Thursday, December 20, 2012

Zero Hedge — Guess Who Is NOT "Rotating" Out Of Treasurys


Credit where credit is due.

Spoiler: It's the PD's.

Zero Hedge
Guess Who Is NOT "Rotating" Out Of Treasurys
Posted by Tyler Durden

10 comments:

Anonymous said...

You know what would make people invest in stocks? Some confidence that the companies they might invest in are going to grow. But once again, our leaders' idea is to try to goose the supply side while negotiating in Washington over the best way to suppress the demand side even further by cutting the deficit.

Unknown said...

It strikes me that what people want at this point in time is a way to rationalize their sense of anger, resentment and hatred.

People on the far right - goldbuggerers, etc, provide them with this.

Every super-popular online video features some guy moaning about the evilness of government or wall street, or preferably both at once.

Then MMTers turn up and say "hey, the government should just deficit spend more!"

That message just makes people even angrier, because it doesn't seem to attack those currently in power.

Instead, it seems to say "just give them more powerand everything will be ok!"


I think every MMT media appearance should be carefully calibrated to include a certain amount of hate - such as: "those f@cking congressmen/bankers, etc", and a certain amount of hope - "but this is what we can do to make things better in future!", etc.

The goldbuggerers have this routine down to a tee.

:)

Tom Hickey said...

This is why Michael Hudson, Bill Black, and Steve Keen are popular.

Unknown said...

That's what I was thinking.

They bring the hate..

Tom Hickey said...

They bring the hate..

I would say "rage."

What I am concerned with is that when there is another crisis and there will be before very long since nothing material has changed and the rot is still there, there will be an overreaction when the public wakes up. This is what Marx and Schumpeter warn of, each in their own way. And I am not speaking only of the US here but globally. There's a lot of instability growing socially and politically as well as economically, and neoliberalism is pretty much at the bottom of most of it. There will be a reaction eventually.

jeg3 said...

Good summary in this video, got trust or oligarchy. A big problem though is when people trust the oligarch propaganda.

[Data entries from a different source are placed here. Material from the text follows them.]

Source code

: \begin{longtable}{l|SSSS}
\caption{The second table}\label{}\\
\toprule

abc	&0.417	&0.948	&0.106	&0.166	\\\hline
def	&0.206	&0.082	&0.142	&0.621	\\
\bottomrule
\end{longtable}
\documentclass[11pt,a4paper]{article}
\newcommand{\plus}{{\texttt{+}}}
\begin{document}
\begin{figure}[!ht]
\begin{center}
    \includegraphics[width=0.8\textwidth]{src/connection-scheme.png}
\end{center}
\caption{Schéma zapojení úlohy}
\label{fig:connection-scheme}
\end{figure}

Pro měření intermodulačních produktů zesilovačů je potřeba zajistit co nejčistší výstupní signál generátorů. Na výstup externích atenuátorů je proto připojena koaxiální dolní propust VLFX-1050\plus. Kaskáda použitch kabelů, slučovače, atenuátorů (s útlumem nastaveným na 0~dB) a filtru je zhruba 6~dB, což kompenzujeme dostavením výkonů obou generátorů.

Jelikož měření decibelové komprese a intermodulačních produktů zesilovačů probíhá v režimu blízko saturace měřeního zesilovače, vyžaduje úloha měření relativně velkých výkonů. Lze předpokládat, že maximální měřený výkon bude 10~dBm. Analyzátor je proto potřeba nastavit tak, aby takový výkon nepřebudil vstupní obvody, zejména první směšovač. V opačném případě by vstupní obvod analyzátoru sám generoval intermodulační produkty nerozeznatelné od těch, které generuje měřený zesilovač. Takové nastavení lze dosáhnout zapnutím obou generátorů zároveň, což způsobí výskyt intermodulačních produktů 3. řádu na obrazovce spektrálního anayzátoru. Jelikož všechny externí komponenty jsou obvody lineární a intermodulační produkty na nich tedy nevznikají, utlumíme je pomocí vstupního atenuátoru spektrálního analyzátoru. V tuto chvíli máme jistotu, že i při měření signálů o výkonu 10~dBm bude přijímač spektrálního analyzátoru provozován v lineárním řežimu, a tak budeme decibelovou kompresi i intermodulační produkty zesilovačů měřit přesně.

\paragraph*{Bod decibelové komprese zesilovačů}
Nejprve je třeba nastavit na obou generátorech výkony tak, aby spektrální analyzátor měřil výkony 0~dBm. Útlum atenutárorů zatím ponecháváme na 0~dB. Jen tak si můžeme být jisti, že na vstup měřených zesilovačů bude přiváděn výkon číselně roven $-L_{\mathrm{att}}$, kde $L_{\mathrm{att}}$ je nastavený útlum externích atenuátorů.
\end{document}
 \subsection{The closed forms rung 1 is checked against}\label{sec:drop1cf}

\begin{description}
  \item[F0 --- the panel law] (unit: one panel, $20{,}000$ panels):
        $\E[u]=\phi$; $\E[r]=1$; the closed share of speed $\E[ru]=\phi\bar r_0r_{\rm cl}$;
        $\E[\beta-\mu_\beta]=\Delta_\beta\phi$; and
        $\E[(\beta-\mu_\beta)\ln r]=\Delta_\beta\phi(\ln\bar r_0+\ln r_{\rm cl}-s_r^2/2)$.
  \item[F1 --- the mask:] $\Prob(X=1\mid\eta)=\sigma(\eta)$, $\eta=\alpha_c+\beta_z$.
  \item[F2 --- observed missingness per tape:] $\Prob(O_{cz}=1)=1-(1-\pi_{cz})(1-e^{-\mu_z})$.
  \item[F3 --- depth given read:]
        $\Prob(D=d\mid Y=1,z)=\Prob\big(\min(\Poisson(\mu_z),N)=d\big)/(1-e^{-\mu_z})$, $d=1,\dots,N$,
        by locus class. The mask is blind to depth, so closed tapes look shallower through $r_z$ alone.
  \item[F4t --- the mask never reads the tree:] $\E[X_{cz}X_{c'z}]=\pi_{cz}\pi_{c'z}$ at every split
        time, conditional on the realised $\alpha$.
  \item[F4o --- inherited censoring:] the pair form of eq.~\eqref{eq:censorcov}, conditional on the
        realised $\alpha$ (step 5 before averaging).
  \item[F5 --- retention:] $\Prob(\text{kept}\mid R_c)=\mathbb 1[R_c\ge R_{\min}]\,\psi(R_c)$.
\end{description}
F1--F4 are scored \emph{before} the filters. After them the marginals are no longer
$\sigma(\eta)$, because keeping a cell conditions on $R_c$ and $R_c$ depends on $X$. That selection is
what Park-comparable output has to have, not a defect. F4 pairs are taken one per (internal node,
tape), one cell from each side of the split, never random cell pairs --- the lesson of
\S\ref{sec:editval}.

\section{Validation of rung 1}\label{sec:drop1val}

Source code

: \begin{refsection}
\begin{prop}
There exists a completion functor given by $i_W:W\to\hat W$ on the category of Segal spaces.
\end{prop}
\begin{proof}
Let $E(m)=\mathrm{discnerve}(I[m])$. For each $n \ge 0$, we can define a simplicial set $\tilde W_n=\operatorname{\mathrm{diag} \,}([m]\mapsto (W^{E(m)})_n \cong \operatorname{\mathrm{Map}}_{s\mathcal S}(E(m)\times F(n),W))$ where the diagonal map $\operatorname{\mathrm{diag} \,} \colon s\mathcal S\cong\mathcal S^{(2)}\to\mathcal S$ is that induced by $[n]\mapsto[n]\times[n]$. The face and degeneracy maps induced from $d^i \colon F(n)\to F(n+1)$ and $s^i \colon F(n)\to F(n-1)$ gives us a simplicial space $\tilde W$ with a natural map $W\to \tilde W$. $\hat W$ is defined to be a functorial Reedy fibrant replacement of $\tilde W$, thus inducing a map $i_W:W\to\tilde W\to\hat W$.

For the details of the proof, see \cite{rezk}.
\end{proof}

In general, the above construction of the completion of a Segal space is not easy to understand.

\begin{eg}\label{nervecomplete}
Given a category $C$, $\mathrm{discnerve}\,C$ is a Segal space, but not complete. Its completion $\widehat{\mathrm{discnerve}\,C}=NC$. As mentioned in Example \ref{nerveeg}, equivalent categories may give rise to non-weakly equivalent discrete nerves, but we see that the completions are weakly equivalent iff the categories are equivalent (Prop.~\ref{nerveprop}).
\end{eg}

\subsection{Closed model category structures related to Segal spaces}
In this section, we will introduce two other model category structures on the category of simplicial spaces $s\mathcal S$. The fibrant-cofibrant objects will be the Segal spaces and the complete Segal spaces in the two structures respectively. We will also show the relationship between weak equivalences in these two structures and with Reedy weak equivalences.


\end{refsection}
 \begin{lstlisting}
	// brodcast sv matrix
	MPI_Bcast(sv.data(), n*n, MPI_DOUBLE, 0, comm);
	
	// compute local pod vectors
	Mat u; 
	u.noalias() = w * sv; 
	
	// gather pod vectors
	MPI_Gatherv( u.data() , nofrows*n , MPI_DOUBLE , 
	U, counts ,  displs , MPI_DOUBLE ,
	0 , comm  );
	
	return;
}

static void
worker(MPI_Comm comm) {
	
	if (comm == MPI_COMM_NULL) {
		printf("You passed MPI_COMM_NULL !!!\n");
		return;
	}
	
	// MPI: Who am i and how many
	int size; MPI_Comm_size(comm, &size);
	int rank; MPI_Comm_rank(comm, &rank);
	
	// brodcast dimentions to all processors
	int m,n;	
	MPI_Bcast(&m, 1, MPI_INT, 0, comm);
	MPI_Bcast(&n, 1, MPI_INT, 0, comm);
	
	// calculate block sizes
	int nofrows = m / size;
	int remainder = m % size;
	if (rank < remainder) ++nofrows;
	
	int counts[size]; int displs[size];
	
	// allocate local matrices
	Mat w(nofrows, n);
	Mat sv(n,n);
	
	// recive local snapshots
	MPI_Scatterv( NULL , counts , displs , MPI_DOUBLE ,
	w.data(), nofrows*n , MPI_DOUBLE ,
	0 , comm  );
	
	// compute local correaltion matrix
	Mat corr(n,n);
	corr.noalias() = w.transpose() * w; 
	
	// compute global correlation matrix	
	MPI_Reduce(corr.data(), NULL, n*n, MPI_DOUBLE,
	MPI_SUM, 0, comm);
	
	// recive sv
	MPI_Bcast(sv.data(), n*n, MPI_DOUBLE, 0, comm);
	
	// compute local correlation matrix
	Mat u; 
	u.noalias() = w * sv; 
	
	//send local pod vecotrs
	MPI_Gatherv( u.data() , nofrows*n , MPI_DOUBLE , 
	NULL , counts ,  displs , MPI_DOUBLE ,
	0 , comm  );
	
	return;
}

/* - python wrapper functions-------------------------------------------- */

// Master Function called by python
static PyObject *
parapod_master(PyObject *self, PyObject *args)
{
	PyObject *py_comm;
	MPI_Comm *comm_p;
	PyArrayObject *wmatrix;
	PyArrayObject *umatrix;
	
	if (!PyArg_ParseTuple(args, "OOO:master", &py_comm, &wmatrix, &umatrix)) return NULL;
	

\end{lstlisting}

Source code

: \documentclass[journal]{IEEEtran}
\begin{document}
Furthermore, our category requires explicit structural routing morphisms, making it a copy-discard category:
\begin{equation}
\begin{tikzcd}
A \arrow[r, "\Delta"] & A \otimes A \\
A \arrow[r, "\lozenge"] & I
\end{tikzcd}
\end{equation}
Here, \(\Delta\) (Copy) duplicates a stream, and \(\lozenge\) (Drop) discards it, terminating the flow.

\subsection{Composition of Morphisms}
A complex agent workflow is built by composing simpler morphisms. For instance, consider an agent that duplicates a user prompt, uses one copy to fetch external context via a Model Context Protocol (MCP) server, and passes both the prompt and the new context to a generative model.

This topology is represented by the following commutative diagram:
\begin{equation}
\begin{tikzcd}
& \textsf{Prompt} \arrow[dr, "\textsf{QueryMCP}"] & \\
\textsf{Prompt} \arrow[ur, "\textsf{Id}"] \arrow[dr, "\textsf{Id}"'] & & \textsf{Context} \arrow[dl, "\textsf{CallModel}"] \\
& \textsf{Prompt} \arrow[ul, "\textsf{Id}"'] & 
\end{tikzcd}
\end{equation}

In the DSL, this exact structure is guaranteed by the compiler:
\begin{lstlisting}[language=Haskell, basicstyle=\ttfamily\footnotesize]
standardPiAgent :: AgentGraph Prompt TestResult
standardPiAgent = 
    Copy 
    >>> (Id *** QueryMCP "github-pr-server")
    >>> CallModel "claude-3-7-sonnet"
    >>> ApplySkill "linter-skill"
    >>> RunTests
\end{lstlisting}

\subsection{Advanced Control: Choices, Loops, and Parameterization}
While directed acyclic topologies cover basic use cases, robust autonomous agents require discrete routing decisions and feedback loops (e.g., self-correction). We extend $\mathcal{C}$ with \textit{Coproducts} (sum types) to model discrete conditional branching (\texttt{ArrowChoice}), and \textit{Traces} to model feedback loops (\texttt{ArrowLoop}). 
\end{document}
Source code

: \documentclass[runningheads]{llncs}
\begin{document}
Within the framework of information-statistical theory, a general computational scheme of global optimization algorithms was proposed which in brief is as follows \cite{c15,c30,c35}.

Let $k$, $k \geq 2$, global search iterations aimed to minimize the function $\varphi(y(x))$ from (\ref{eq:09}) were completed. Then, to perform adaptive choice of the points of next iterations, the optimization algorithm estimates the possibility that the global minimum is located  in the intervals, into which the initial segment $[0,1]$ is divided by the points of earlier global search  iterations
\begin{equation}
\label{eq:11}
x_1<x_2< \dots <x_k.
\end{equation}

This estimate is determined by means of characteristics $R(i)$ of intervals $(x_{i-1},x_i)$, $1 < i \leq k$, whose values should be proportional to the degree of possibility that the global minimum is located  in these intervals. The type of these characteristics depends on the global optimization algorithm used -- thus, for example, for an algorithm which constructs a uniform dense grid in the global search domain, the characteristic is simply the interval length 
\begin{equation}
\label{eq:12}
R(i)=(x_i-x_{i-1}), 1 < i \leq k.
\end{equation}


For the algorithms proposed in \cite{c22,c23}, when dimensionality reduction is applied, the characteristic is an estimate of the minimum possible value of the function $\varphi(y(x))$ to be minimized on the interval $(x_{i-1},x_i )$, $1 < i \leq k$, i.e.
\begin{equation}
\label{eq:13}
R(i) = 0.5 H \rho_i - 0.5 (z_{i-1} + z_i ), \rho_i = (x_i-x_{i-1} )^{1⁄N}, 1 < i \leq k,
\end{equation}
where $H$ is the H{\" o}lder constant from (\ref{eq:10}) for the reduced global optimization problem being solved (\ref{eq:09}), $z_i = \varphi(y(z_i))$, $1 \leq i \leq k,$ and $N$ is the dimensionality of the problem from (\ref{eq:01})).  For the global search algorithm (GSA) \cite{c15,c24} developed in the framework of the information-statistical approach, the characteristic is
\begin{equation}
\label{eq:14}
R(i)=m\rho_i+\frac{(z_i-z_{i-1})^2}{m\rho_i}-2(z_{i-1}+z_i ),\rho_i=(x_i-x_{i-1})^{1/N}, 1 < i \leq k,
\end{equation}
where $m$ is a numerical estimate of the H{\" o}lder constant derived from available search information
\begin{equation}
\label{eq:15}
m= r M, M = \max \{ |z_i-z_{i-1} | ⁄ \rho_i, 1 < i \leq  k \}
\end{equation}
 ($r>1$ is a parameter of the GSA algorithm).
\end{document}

"Robert Johnson: Unmasking of Wall Street at Culture Project's IMPACT 2012 Festival"
https://www.youtube.com/watch?v=JmTr3P5BiL0&list=PL2AF22380676B28C4

mike norman said...

Primary dealers are stuck with inventory that a lot of their customers don't want. That's all that chart in ZH is showing.

Having said that, Primary dealers will probably be "right" by accident, simply because rates are not going up. The Fed told us as much. At least, they're not going up until the unemployment rate hits 6.5%. If we get an unemployment rate below 7%, then maybe it's okay to start worrying.

Matt Franko said...

Perhaps building up inventory to deal to the Fed once they start purchasing the 40B/month.... what price the Fed will agree to pay for them seems like it is a different issue altogether...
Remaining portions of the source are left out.